→ Problem to solve:
If a line in the data has the string "coding", please show it.
** Opening Material for this task block **
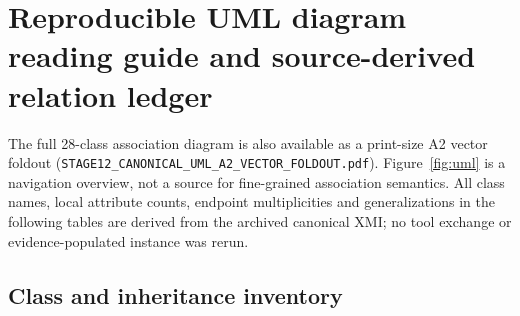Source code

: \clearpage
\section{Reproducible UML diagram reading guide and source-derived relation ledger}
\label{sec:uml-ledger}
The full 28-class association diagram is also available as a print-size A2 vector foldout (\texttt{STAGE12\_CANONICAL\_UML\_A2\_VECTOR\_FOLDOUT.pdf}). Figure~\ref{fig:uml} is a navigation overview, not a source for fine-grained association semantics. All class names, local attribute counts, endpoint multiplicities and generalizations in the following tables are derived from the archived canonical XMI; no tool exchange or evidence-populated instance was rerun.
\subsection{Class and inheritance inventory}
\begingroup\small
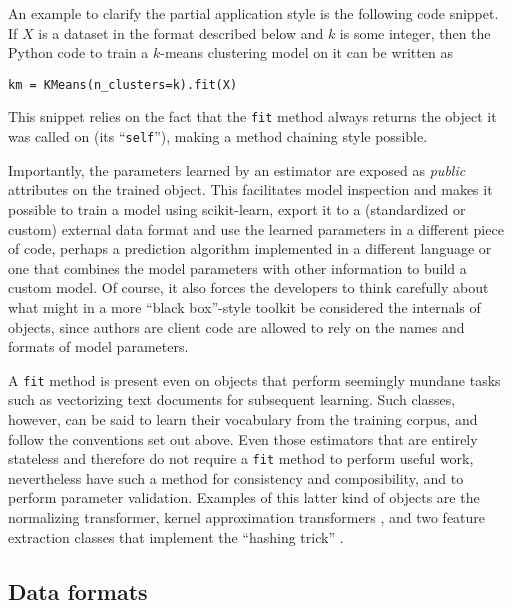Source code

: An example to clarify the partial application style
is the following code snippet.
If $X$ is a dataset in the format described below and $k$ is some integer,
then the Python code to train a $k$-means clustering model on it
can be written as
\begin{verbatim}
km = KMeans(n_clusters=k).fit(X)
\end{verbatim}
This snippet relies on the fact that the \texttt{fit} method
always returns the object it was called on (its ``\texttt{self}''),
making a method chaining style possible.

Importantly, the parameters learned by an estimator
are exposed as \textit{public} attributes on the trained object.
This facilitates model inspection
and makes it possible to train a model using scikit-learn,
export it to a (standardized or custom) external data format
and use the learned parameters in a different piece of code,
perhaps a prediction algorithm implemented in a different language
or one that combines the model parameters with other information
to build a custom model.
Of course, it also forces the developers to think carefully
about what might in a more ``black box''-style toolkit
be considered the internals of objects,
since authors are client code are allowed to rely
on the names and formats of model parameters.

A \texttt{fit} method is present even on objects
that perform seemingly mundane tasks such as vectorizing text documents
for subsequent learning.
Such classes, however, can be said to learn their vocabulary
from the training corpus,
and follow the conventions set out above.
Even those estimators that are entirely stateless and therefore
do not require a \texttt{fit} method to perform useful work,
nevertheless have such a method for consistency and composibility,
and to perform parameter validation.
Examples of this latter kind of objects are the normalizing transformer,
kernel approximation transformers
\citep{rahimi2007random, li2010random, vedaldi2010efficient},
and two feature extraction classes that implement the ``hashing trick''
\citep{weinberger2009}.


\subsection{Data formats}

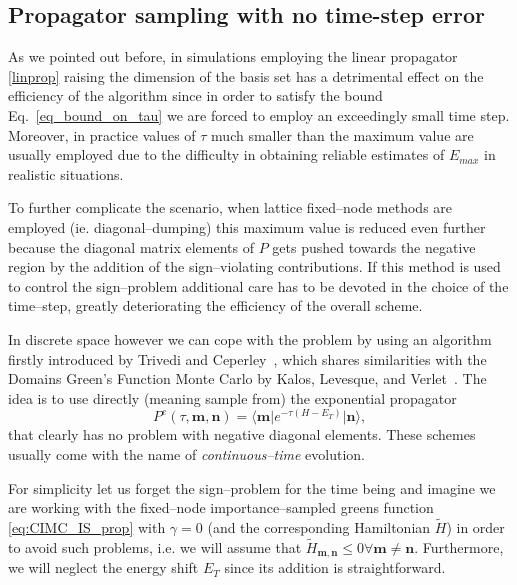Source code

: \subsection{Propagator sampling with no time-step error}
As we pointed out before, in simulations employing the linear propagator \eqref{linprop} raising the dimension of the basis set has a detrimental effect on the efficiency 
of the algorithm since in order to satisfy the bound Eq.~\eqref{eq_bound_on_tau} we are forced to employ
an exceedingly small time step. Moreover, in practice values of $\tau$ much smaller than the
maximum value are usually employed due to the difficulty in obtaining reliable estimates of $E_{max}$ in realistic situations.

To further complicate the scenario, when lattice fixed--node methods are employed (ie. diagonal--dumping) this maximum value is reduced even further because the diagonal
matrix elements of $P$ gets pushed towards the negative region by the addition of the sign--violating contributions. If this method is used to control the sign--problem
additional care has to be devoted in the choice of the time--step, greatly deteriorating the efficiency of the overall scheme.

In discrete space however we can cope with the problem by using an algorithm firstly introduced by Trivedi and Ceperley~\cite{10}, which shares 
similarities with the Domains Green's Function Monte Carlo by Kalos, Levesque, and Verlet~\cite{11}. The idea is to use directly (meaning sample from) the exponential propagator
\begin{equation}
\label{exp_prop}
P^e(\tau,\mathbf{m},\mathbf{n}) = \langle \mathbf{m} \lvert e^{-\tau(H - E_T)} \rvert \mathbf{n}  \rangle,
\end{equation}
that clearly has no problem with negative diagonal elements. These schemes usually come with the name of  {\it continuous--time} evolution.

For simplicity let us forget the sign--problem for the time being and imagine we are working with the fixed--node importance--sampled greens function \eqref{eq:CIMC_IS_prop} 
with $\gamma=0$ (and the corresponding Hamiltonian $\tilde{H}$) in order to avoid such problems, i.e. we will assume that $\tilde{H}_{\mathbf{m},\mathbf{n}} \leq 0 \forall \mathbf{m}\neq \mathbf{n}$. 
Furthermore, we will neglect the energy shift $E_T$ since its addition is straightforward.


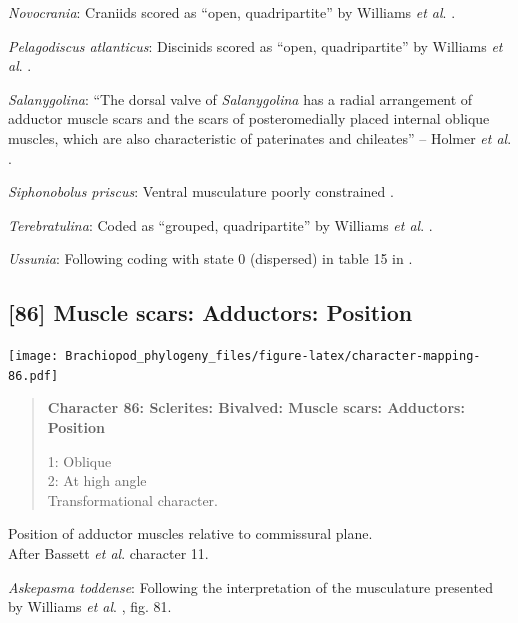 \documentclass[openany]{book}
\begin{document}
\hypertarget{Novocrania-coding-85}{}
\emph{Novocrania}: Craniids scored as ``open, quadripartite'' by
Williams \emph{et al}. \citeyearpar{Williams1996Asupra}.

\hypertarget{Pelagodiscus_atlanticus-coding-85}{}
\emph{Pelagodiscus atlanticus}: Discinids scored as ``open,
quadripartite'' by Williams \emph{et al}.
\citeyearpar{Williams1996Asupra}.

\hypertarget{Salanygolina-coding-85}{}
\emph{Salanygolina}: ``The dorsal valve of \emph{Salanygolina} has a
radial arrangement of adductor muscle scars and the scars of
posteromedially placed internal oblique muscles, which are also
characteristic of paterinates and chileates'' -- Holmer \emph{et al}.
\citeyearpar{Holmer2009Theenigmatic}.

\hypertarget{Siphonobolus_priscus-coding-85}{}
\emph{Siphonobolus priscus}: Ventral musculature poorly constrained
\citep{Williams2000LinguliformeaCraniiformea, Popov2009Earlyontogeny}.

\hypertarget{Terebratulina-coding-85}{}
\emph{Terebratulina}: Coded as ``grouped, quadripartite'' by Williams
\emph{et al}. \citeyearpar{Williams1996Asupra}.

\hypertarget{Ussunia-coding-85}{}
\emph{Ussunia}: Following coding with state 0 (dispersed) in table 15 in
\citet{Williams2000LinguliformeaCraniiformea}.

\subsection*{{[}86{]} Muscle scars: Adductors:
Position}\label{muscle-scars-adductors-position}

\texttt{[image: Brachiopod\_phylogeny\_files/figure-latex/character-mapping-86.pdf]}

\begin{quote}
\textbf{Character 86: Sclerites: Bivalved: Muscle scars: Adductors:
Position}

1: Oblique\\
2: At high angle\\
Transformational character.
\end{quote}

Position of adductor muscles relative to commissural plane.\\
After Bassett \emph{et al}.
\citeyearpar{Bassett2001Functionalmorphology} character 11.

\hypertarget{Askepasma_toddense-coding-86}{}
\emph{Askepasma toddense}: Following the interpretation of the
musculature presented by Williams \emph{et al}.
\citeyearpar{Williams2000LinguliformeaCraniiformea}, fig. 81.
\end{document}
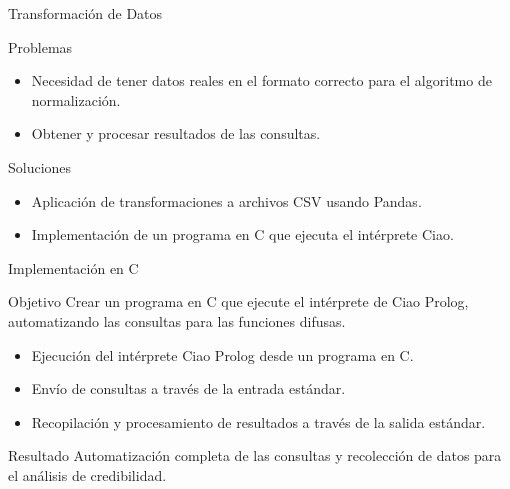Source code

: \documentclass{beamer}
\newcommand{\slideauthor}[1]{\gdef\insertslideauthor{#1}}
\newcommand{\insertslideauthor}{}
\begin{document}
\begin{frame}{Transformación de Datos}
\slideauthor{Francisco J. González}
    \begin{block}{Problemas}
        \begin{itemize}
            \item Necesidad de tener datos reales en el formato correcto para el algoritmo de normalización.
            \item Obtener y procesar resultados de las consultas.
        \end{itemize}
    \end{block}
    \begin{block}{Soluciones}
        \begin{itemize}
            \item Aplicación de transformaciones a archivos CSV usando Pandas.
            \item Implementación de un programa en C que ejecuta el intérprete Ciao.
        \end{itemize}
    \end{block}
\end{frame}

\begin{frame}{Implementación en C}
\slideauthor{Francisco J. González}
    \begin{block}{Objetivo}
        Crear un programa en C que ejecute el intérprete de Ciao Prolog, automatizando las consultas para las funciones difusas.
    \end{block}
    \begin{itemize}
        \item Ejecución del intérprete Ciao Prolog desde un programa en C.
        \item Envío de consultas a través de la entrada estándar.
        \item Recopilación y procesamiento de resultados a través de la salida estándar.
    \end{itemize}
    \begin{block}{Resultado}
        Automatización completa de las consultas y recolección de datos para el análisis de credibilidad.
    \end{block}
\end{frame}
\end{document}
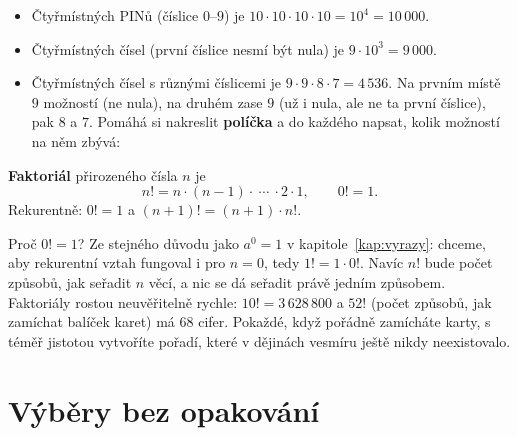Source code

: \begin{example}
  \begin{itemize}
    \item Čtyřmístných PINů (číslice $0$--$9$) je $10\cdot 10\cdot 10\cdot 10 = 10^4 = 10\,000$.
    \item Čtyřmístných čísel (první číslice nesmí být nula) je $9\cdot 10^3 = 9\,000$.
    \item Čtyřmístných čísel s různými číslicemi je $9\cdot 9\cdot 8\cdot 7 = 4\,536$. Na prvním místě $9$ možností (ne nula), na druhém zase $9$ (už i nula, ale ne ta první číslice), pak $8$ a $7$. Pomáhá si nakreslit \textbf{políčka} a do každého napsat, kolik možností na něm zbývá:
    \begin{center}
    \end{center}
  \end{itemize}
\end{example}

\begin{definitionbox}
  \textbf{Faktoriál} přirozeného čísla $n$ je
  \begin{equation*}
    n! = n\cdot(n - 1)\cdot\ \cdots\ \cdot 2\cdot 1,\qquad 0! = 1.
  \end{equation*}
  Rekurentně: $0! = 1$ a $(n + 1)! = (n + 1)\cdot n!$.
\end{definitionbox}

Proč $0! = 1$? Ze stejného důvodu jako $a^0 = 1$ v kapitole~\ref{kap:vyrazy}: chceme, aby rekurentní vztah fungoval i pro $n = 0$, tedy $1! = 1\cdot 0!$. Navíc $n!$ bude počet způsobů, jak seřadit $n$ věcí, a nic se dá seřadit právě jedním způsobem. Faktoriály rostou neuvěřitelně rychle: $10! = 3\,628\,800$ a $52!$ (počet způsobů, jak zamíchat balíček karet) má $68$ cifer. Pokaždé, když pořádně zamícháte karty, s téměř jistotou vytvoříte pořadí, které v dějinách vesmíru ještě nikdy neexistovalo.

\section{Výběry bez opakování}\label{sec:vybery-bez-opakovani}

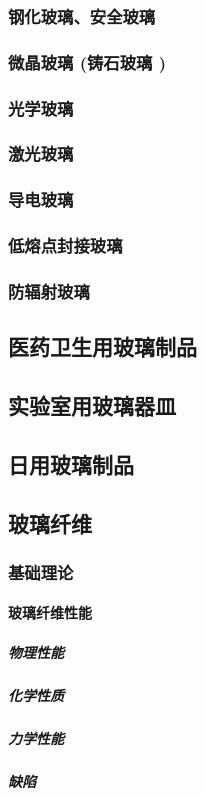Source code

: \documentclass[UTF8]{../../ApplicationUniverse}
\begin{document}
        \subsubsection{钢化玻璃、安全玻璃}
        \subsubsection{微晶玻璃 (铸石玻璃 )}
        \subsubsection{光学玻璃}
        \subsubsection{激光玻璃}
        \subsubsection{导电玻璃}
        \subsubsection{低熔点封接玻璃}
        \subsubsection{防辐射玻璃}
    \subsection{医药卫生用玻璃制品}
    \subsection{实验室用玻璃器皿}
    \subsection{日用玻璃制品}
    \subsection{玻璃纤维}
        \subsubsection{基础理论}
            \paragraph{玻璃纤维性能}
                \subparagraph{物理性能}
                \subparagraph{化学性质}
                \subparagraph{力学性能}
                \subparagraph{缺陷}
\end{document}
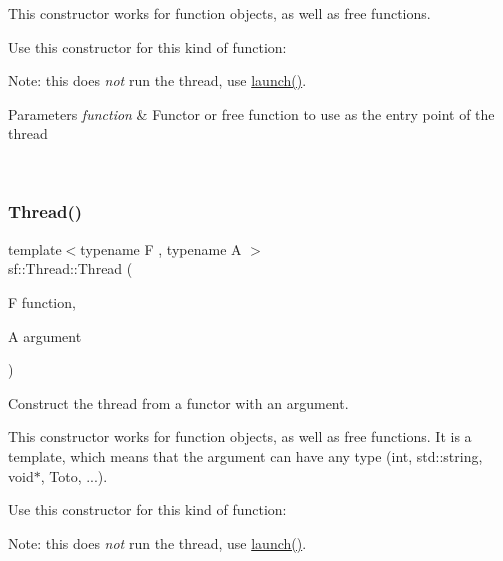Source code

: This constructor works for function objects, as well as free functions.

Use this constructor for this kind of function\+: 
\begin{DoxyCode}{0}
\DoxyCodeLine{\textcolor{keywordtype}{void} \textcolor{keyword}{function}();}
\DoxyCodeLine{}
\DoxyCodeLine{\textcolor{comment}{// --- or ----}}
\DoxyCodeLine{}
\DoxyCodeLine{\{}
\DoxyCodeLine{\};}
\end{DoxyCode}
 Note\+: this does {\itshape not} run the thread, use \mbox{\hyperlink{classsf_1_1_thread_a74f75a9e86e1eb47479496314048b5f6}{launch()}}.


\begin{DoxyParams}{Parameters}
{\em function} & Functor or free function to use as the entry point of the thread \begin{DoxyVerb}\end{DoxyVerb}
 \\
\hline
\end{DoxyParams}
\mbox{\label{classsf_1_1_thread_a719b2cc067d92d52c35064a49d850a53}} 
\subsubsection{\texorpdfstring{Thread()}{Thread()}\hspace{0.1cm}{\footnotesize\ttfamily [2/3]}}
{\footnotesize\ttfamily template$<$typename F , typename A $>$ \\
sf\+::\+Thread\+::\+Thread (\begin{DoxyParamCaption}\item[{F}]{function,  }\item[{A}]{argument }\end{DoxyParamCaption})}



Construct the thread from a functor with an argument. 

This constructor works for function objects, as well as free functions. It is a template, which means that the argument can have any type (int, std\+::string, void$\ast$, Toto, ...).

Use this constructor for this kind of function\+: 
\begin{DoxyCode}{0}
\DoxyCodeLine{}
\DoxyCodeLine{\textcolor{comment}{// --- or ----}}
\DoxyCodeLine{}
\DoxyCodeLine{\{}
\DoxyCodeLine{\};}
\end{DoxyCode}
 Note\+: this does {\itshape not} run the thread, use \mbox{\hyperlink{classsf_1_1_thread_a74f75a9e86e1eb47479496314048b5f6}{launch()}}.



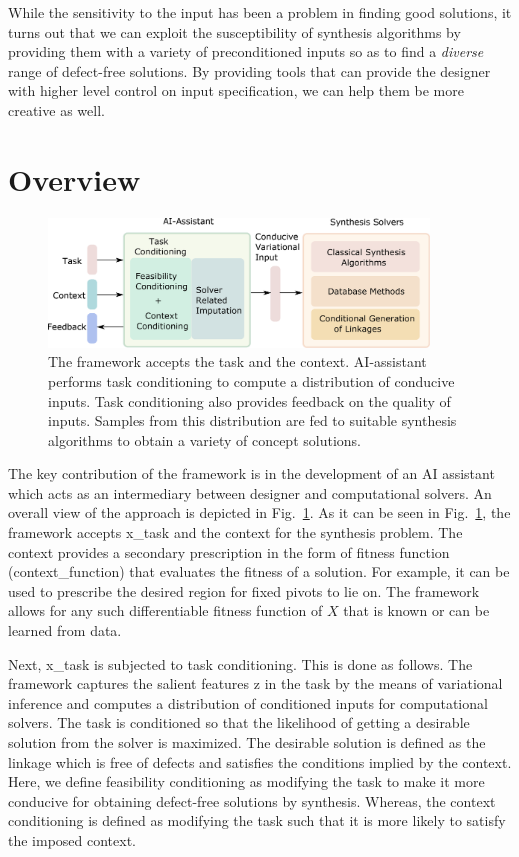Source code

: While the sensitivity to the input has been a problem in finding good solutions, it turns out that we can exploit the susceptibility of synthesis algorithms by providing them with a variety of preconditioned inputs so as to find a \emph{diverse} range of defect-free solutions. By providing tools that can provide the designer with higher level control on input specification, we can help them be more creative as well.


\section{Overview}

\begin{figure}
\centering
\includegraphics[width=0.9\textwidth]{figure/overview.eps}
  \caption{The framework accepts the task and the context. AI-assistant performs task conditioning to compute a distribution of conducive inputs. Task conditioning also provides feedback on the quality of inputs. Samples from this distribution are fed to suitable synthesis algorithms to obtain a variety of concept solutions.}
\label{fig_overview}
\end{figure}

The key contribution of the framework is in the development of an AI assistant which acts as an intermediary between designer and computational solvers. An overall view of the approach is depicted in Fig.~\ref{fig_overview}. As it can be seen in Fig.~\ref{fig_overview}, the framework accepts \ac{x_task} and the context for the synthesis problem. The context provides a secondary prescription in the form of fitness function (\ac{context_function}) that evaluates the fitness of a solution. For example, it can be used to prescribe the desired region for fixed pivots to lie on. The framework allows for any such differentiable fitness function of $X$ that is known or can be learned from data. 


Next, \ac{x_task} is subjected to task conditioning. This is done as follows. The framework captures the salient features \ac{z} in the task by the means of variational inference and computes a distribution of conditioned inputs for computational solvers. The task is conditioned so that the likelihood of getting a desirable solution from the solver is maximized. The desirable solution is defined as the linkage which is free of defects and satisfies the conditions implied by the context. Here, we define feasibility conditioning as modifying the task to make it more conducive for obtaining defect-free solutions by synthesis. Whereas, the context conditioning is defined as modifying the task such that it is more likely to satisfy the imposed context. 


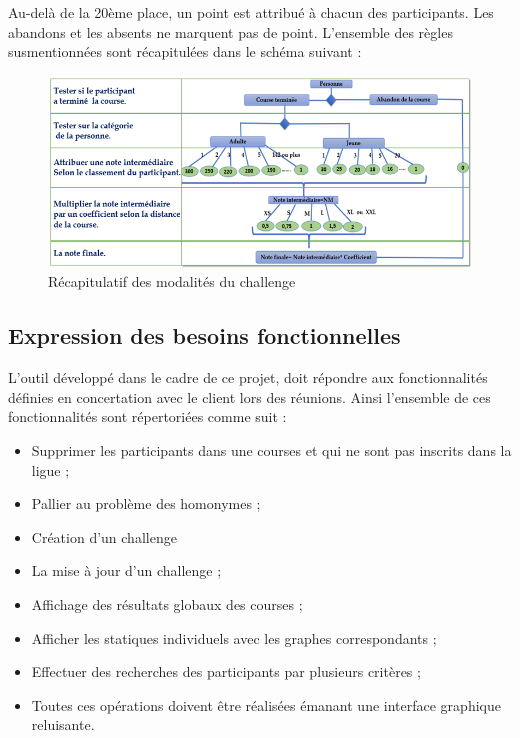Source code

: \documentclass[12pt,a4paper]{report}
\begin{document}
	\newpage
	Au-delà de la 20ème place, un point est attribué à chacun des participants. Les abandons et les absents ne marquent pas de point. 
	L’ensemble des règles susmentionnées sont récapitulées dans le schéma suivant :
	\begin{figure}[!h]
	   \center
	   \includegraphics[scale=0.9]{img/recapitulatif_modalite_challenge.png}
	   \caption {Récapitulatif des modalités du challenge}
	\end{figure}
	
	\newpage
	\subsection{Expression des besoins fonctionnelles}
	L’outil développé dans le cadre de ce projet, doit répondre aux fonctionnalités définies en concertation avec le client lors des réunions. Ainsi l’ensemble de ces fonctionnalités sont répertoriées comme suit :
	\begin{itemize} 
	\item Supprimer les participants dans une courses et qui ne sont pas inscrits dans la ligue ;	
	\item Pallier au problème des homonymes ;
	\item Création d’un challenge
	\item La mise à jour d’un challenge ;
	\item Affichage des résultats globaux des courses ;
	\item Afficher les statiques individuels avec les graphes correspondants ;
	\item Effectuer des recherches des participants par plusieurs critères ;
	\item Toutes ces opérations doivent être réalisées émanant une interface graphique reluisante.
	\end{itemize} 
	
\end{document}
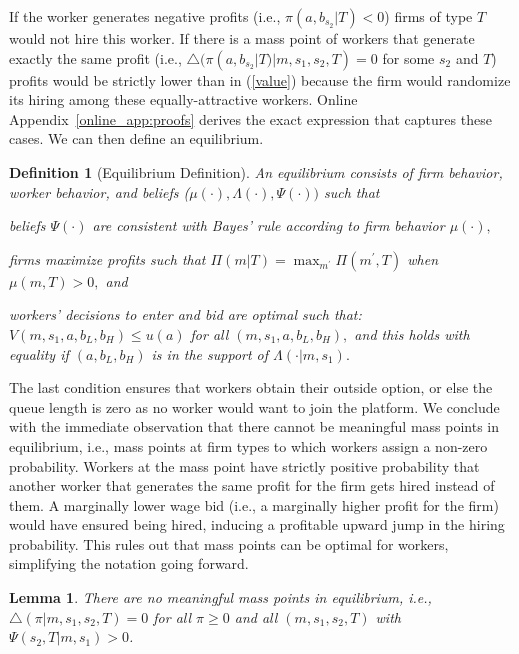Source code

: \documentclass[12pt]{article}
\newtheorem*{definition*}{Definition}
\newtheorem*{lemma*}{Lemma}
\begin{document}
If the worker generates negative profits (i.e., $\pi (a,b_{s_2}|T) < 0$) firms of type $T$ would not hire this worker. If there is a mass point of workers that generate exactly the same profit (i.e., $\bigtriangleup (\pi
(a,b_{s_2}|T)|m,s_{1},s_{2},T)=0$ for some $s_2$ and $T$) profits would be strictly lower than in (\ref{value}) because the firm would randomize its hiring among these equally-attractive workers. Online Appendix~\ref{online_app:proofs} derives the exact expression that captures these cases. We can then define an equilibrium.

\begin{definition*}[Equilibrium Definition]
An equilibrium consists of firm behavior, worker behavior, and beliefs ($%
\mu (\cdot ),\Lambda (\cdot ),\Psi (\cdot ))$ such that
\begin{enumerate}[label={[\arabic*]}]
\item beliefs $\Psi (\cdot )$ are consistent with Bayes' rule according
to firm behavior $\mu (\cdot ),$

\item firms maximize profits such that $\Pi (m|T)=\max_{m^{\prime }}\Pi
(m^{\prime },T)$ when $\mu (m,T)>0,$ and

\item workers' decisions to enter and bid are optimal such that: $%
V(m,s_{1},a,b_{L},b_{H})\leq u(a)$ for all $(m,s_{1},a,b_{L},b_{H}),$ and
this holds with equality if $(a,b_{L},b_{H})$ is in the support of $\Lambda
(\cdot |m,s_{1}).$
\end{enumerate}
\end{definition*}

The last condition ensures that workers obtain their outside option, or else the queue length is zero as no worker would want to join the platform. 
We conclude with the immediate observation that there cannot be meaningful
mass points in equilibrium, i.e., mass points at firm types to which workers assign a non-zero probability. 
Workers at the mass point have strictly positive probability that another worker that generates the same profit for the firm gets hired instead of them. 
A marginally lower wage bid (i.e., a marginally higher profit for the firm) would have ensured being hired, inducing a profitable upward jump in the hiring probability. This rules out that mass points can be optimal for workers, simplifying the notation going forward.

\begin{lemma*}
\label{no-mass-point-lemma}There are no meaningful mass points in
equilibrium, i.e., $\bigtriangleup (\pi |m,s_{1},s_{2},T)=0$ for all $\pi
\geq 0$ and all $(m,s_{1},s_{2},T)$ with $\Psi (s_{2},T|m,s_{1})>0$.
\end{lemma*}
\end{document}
** Closing Material for this task block **
→ Solution for this exercise:
\hypertarget{Novocrania-coding-85}{}
\hypertarget{Pelagodiscus_atlanticus-coding-85}{}
\hypertarget{Salanygolina-coding-85}{}
\hypertarget{Siphonobolus_priscus-coding-85}{}
\hypertarget{Terebratulina-coding-85}{}
\hypertarget{Ussunia-coding-85}{}
\emph{Ussunia}: Following coding with state 0 (dispersed) in table 15 in
\hypertarget{Askepasma_toddense-coding-86}{}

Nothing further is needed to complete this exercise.